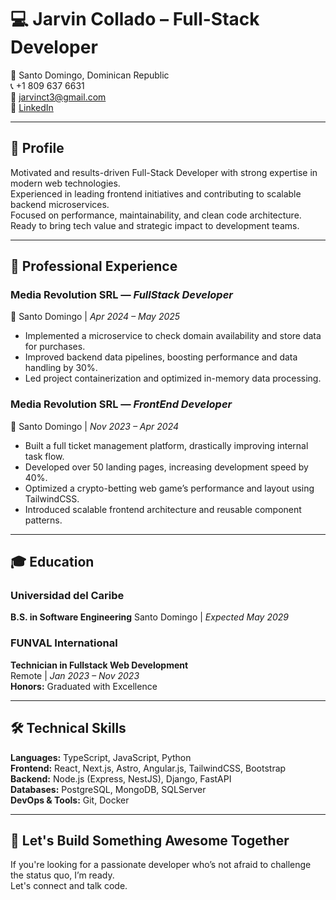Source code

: # 💻 Jarvin Collado – Full-Stack Developer

📍 Santo Domingo, Dominican Republic  
📞 +1 809 637 6631  
📧 <jarvinct3@gmail.com>  
🔗 [LinkedIn](https://linkedin.com/in/jarvin-collado)  

---

## 🧠 Profile

Motivated and results-driven Full-Stack Developer with strong expertise in modern web technologies.  
Experienced in leading frontend initiatives and contributing to scalable backend microservices.  
Focused on performance, maintainability, and clean code architecture.  
Ready to bring tech value and strategic impact to development teams.

---

## 💼 Professional Experience

### Media Revolution SRL — *FullStack Developer*  

📍 Santo Domingo | *Apr 2024 – May 2025*

- Implemented a microservice to check domain availability and store data for purchases.
- Improved backend data pipelines, boosting performance and data handling by 30%.  
- Led project containerization and optimized in-memory data processing.

### Media Revolution SRL — *FrontEnd Developer*

📍 Santo Domingo | *Nov 2023 – Apr 2024*  

- Built a full ticket management platform, drastically improving internal task flow.
- Developed over 50 landing pages, increasing development speed by 40%.
- Optimized a crypto-betting web game’s performance and layout using TailwindCSS.
- Introduced scalable frontend architecture and reusable component patterns.

---

## 🎓 Education

### Universidad del Caribe

**B.S. in Software Engineering**
Santo Domingo | *Expected May 2029*

### FUNVAL International  

**Technician in Fullstack Web Development**  
Remote | *Jan 2023 – Nov 2023*  
**Honors:** Graduated with Excellence

---

## 🛠️ Technical Skills

**Languages:** TypeScript, JavaScript, Python  
**Frontend:** React, Next.js, Astro, Angular.js, TailwindCSS, Bootstrap  
**Backend:** Node.js (Express, NestJS), Django, FastAPI  
**Databases:** PostgreSQL, MongoDB, SQLServer  
**DevOps & Tools:** Git, Docker

---

## 🚀 Let's Build Something Awesome Together

If you're looking for a passionate developer who’s not afraid to challenge the status quo, I’m ready.  
Let's connect and talk code.
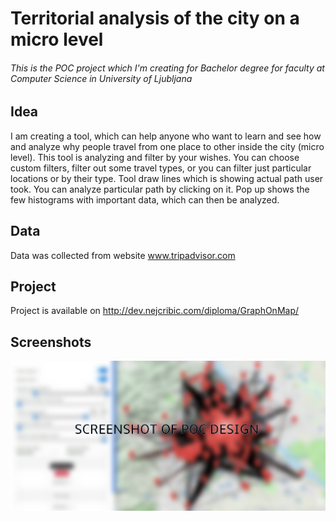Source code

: # Territorial analysis of the city on a micro level

###### This is the POC project which I'm creating for Bachelor degree for faculty at Computer Science in University of Ljubljana

## Idea
I am creating a tool, which can help anyone who want to learn and see how and analyze why 
people travel from one place to other inside the city (micro level). This tool is analyzing 
and filter by your wishes. You can choose custom filters, filter out some travel types, or
you can filter just particular locations or by their type. Tool draw lines which is showing
actual path user took. You can analyze particular path by clicking on it. Pop up shows the 
few histograms with important data, which can then be analyzed.

## Data
Data was collected from website 
www.tripadvisor.com 

## Project
Project is available on
http://dev.nejcribic.com/diploma/GraphOnMap/ 

## Screenshots
![alt text](https://github.com/ribicnejc/GraphsOnCity/blob/master/assets/gitscreenpoc2.jpg)

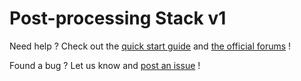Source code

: # Post-processing Stack v1

Need help ? Check out the [quick start guide](https://github.com/Unity-Technologies/PostProcessing/wiki) and [the official forums](https://forum.unity3d.com/forums/image-effects.96/) !

Found a bug ? Let us know and [post an issue](https://github.com/Unity-Technologies/PostProcessing/issues) !

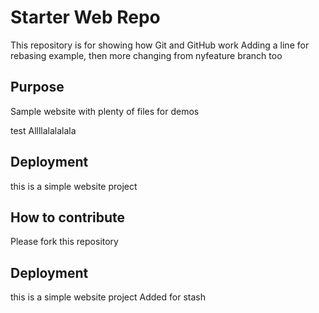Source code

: # Starter Web Repo

This repository is for showing how Git and GitHub work
Adding a line for rebasing example, then more changing from nyfeature branch too
## Purpose

Sample website with plenty of files for demos

test Allllalalalala

## Deployment

this is a simple website project 

## How to contribute

Please fork this repository

## Deployment

this is a simple website project 
Added for stash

★ ★ ★ ★ ★ ★ ★

**BRIEF:** When you output the listing, reproduce it exactly but drop its pictures.

**SOLUTION:**
Source code

: # 💻 Jarvin Collado – Full-Stack Developer

📍 Santo Domingo, Dominican Republic  
📞 +1 809 637 6631  
📧 <jarvinct3@gmail.com>  
🔗 [LinkedIn](https://linkedin.com/in/jarvin-collado)  

---

## 🧠 Profile

Motivated and results-driven Full-Stack Developer with strong expertise in modern web technologies.  
Experienced in leading frontend initiatives and contributing to scalable backend microservices.  
Focused on performance, maintainability, and clean code architecture.  
Ready to bring tech value and strategic impact to development teams.

---

## 💼 Professional Experience

### Media Revolution SRL — *FullStack Developer*  

📍 Santo Domingo | *Apr 2024 – May 2025*

- Implemented a microservice to check domain availability and store data for purchases.
- Improved backend data pipelines, boosting performance and data handling by 30%.  
- Led project containerization and optimized in-memory data processing.

### Media Revolution SRL — *FrontEnd Developer*

📍 Santo Domingo | *Nov 2023 – Apr 2024*  

- Built a full ticket management platform, drastically improving internal task flow.
- Developed over 50 landing pages, increasing development speed by 40%.
- Optimized a crypto-betting web game’s performance and layout using TailwindCSS.
- Introduced scalable frontend architecture and reusable component patterns.

---

## 🎓 Education

### Universidad del Caribe

**B.S. in Software Engineering**
Santo Domingo | *Expected May 2029*

### FUNVAL International  

**Technician in Fullstack Web Development**  
Remote | *Jan 2023 – Nov 2023*  
**Honors:** Graduated with Excellence

---

## 🛠️ Technical Skills

**Languages:** TypeScript, JavaScript, Python  
**Frontend:** React, Next.js, Astro, Angular.js, TailwindCSS, Bootstrap  
**Backend:** Node.js (Express, NestJS), Django, FastAPI  
**Databases:** PostgreSQL, MongoDB, SQLServer  
**DevOps & Tools:** Git, Docker

---

## 🚀 Let's Build Something Awesome Together

If you're looking for a passionate developer who’s not afraid to challenge the status quo, I’m ready.  
Let's connect and talk code.
Source code

: # Territorial analysis of the city on a micro level

###### This is the POC project which I'm creating for Bachelor degree for faculty at Computer Science in University of Ljubljana

## Idea
I am creating a tool, which can help anyone who want to learn and see how and analyze why 
people travel from one place to other inside the city (micro level). This tool is analyzing 
and filter by your wishes. You can choose custom filters, filter out some travel types, or
you can filter just particular locations or by their type. Tool draw lines which is showing
actual path user took. You can analyze particular path by clicking on it. Pop up shows the 
few histograms with important data, which can then be analyzed.

## Data
Data was collected from website 
www.tripadvisor.com 

## Project
Project is available on
http://dev.nejcribic.com/diploma/GraphOnMap/ 

## Screenshots
![alt text](https://github.com/ribicnejc/GraphsOnCity/blob/master/assets/gitscreenpoc2.jpg)

Source code

: # Post-processing Stack v1

Need help ? Check out the [quick start guide](https://github.com/Unity-Technologies/PostProcessing/wiki) and [the official forums](https://forum.unity3d.com/forums/image-effects.96/) !

Found a bug ? Let us know and [post an issue](https://github.com/Unity-Technologies/PostProcessing/issues) !

Source code

: # Starter Web Repo

This repository is for showing how Git and GitHub work
Adding a line for rebasing example, then more changing from nyfeature branch too
## Purpose

Sample website with plenty of files for demos

test Allllalalalala

## Deployment

this is a simple website project 

## How to contribute

Please fork this repository

## Deployment

this is a simple website project 
Added for stash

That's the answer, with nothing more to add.